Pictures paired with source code
====

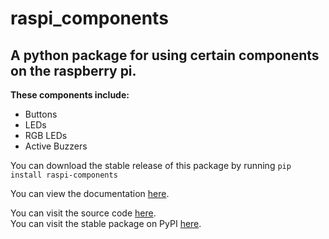 # raspi_components

## A python package for using certain components on the raspberry pi.

**These components include:**
- Buttons
- LEDs
- RGB LEDs
- Active Buzzers

You can download the stable release of this package by running
`pip install raspi-components`

You can view the documentation [here](https://raspi-components.readthedocs.io/en/latest/?#).

You can visit the source code [here](https://github.com/Builder212/raspi_components).  
You can visit the stable package on PyPI [here](https://pypi.org/project/raspi-components).
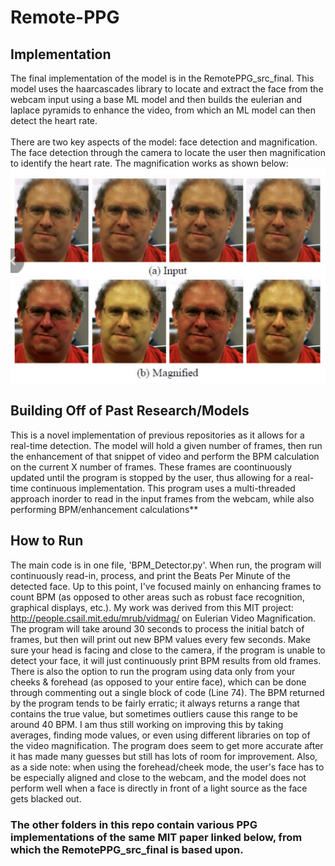 # Remote-PPG

## Implementation
The final implementation of the model is in the RemotePPG_src_final. This model uses the haarcascades library to locate and extract the face from the webcam input using a base ML model and then builds the eulerian and laplace pyramids to enhance the video, from which an ML model can then detect the heart rate. 
<br><br>
There are two key aspects of the model: face detection and magnification. The face detection through the camera to locate the user then magnification to identify the heart rate. The magnification works as shown below:
![](Eulerian_Magnification_Example.png)

## Building Off of Past Research/Models
This is a novel implementation of previous repositories as it allows for a real-time detection. The model will hold a given number of frames, then run the enhancement of that snippet of video and perform the BPM calculation on the current X number of frames. These frames are coontinuously updated until the program is stopped by the user, thus allowing for a real-time continuous implementation. This program uses a multi-threaded approach inorder to read in the input frames from the webcam, while also performing BPM/enhancement calculations**

## How to Run
The main code is in one file, 'BPM_Detector.py'. When run, the program will continuously read-in, process, and print the Beats Per Minute of the detected face. Up to this point, I've focused mainly on enhancing frames to count BPM (as opposed to other areas such as robust face recognition, graphical displays, etc.). My work was derived from this MIT project: http://people.csail.mit.edu/mrub/vidmag/ on Eulerian Video Magnification. The program will take around 30 seconds to process the initial batch of frames, but then will print out new BPM values every few seconds. Make sure your head is facing and close to the camera, if the program is unable to detect your face, it will just continuously print BPM results from old frames. There is also the option to run the program using data only from your cheeks & forehead (as opposed to your entire face), which can be done through commenting out a single block of code (Line 74). The BPM returned by the program tends to be fairly erratic; it always returns a range that contains the true value, but sometimes outliers cause this range to be around 40 BPM. I am thus still working on improving this by taking averages, finding mode values, or even using different libraries on top of the video magnification. The program does seem to get more accurate after it has made many guesses but still has lots of room for improvement. Also, as a side note: when using the forehead/cheek mode, the user's face has to be especially aligned and close to the webcam, and the model does not perform well when a face is directly in front of a light source as the face gets blacked out. 



### The other folders in this repo contain various PPG implementations of the same MIT paper linked below, from which the RemotePPG_src_final is based upon.
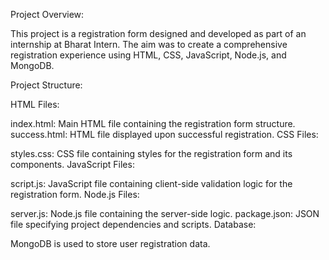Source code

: Project Overview:

This project is a registration form designed and developed as part of an internship at Bharat Intern. The aim was to create a comprehensive registration experience using HTML, CSS, JavaScript, Node.js, and MongoDB.

Project Structure:

HTML Files:

index.html: Main HTML file containing the registration form structure.
success.html: HTML file displayed upon successful registration.
CSS Files:

styles.css: CSS file containing styles for the registration form and its components.
JavaScript Files:

script.js: JavaScript file containing client-side validation logic for the registration form.
Node.js Files:

server.js: Node.js file containing the server-side logic.
package.json: JSON file specifying project dependencies and scripts.
Database:

MongoDB is used to store user registration data.
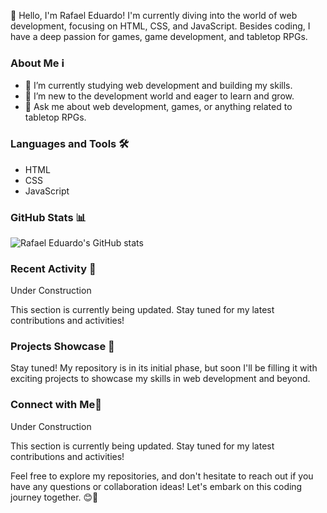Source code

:<!--- **Welcome to Rafael Eduardo's GitHub Profile!** --->

<!--- ![Banner](https://via.placeholder.com/800x200) --->

👋 Hello, I'm Rafael Eduardo! I'm currently diving into the world of web development, focusing on HTML, CSS, and JavaScript. Besides coding, I have a deep passion for games, game development, and tabletop RPGs.

### About Me ℹ️
- 🔭 I’m currently studying web development and building my skills.
- 🌱 I’m new to the development world and eager to learn and grow.
- 💬 Ask me about web development, games, or anything related to tabletop RPGs.
<!--- - 📫 How to reach me: [your-email@example.com](mailto:your-email@example.com) --->
<!--- - ⚡ Fun fact: I can speak three languages fluently!  --->

### Languages and Tools 🛠️
- HTML
- CSS
- JavaScript

### GitHub Stats 📊
![Rafael Eduardo's GitHub stats](https://github-readme-stats.vercel.app/api?username=P4FZero&show_icons=true&theme=radical)

<!---### Recent Activity 📝
- [Activity 1]
- [Activity 2]
- [Activity 3]
- [Activity 4]--->

### Recent Activity 🚧
Under Construction

This section is currently being updated. Stay tuned for my latest contributions and activities!

### Projects Showcase 🚀
Stay tuned! My repository is in its initial phase, but soon I'll be filling it with exciting projects to showcase my skills in web development and beyond.

<!---### Connect with Me 🤝--->

### Connect with Me🚧
Under Construction

This section is currently being updated. Stay tuned for my latest contributions and activities!
<!--- - [LinkedIn](https://www.linkedin.com/in/yourprofile)
- [Twitter](https://twitter.com/yourhandle)
- [Website/Blog](https://www.yourwebsite.com) --->

Feel free to explore my repositories, and don't hesitate to reach out if you have any questions or collaboration ideas! Let's embark on this coding journey together. 😊🚀
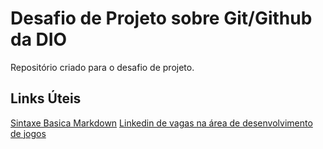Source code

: # Desafio de Projeto sobre Git/Github da DIO
Repositório criado para o desafio de projeto.

## Links Úteis
[Sintaxe Basica Markdown](https://www.markdownguide.org/basic-syntax/)
[Linkedin de vagas na área de desenvolvimento de jogos](https://www.linkedin.com/company/thegamerinsidebrasil/)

====

**Required work:** Omit the pictures. Repeat the rest of the data exactly.

**Expected answer:**
 # raspi_components

## A python package for using certain components on the raspberry pi.

**These components include:**
- Buttons
- LEDs
- RGB LEDs
- Active Buzzers

You can download the stable release of this package by running
`pip install raspi-components`

You can view the documentation [here](https://raspi-components.readthedocs.io/en/latest/?#).

You can visit the source code [here](https://github.com/Builder212/raspi_components).  
You can visit the stable package on PyPI [here](https://pypi.org/project/raspi-components).
 # Remote-PPG

## Implementation
The final implementation of the model is in the RemotePPG_src_final. This model uses the haarcascades library to locate and extract the face from the webcam input using a base ML model and then builds the eulerian and laplace pyramids to enhance the video, from which an ML model can then detect the heart rate. 
<br><br>
There are two key aspects of the model: face detection and magnification. The face detection through the camera to locate the user then magnification to identify the heart rate. The magnification works as shown below:
![](Eulerian_Magnification_Example.png)

## Building Off of Past Research/Models
This is a novel implementation of previous repositories as it allows for a real-time detection. The model will hold a given number of frames, then run the enhancement of that snippet of video and perform the BPM calculation on the current X number of frames. These frames are coontinuously updated until the program is stopped by the user, thus allowing for a real-time continuous implementation. This program uses a multi-threaded approach inorder to read in the input frames from the webcam, while also performing BPM/enhancement calculations**

## How to Run
The main code is in one file, 'BPM_Detector.py'. When run, the program will continuously read-in, process, and print the Beats Per Minute of the detected face. Up to this point, I've focused mainly on enhancing frames to count BPM (as opposed to other areas such as robust face recognition, graphical displays, etc.). My work was derived from this MIT project: http://people.csail.mit.edu/mrub/vidmag/ on Eulerian Video Magnification. The program will take around 30 seconds to process the initial batch of frames, but then will print out new BPM values every few seconds. Make sure your head is facing and close to the camera, if the program is unable to detect your face, it will just continuously print BPM results from old frames. There is also the option to run the program using data only from your cheeks & forehead (as opposed to your entire face), which can be done through commenting out a single block of code (Line 74). The BPM returned by the program tends to be fairly erratic; it always returns a range that contains the true value, but sometimes outliers cause this range to be around 40 BPM. I am thus still working on improving this by taking averages, finding mode values, or even using different libraries on top of the video magnification. The program does seem to get more accurate after it has made many guesses but still has lots of room for improvement. Also, as a side note: when using the forehead/cheek mode, the user's face has to be especially aligned and close to the webcam, and the model does not perform well when a face is directly in front of a light source as the face gets blacked out. 



### The other folders in this repo contain various PPG implementations of the same MIT paper linked below, from which the RemotePPG_src_final is based upon.
Source code

: Project Overview:

This project is a registration form designed and developed as part of an internship at Bharat Intern. The aim was to create a comprehensive registration experience using HTML, CSS, JavaScript, Node.js, and MongoDB.

Project Structure:

HTML Files:

index.html: Main HTML file containing the registration form structure.
success.html: HTML file displayed upon successful registration.
CSS Files:

styles.css: CSS file containing styles for the registration form and its components.
JavaScript Files:

script.js: JavaScript file containing client-side validation logic for the registration form.
Node.js Files:

server.js: Node.js file containing the server-side logic.
package.json: JSON file specifying project dependencies and scripts.
Database:

MongoDB is used to store user registration data.
Source code

:<!--- **Welcome to Rafael Eduardo's GitHub Profile!** --->

<!--- ![Banner](https://via.placeholder.com/800x200) --->

👋 Hello, I'm Rafael Eduardo! I'm currently diving into the world of web development, focusing on HTML, CSS, and JavaScript. Besides coding, I have a deep passion for games, game development, and tabletop RPGs.

### About Me ℹ️
- 🔭 I’m currently studying web development and building my skills.
- 🌱 I’m new to the development world and eager to learn and grow.
- 💬 Ask me about web development, games, or anything related to tabletop RPGs.
<!--- - 📫 How to reach me: [your-email@example.com](mailto:your-email@example.com) --->
<!--- - ⚡ Fun fact: I can speak three languages fluently!  --->

### Languages and Tools 🛠️
- HTML
- CSS
- JavaScript

### GitHub Stats 📊
![Rafael Eduardo's GitHub stats](https://github-readme-stats.vercel.app/api?username=P4FZero&show_icons=true&theme=radical)

<!---### Recent Activity 📝
- [Activity 1]
- [Activity 2]
- [Activity 3]
- [Activity 4]--->

### Recent Activity 🚧
Under Construction

This section is currently being updated. Stay tuned for my latest contributions and activities!

### Projects Showcase 🚀
Stay tuned! My repository is in its initial phase, but soon I'll be filling it with exciting projects to showcase my skills in web development and beyond.

<!---### Connect with Me 🤝--->

### Connect with Me🚧
Under Construction

This section is currently being updated. Stay tuned for my latest contributions and activities!
<!--- - [LinkedIn](https://www.linkedin.com/in/yourprofile)
- [Twitter](https://twitter.com/yourhandle)
- [Website/Blog](https://www.yourwebsite.com) --->

Feel free to explore my repositories, and don't hesitate to reach out if you have any questions or collaboration ideas! Let's embark on this coding journey together. 😊🚀
Source code

: # Desafio de Projeto sobre Git/Github da DIO
Repositório criado para o desafio de projeto.

## Links Úteis
[Sintaxe Basica Markdown](https://www.markdownguide.org/basic-syntax/)
[Linkedin de vagas na área de desenvolvimento de jogos](https://www.linkedin.com/company/thegamerinsidebrasil/)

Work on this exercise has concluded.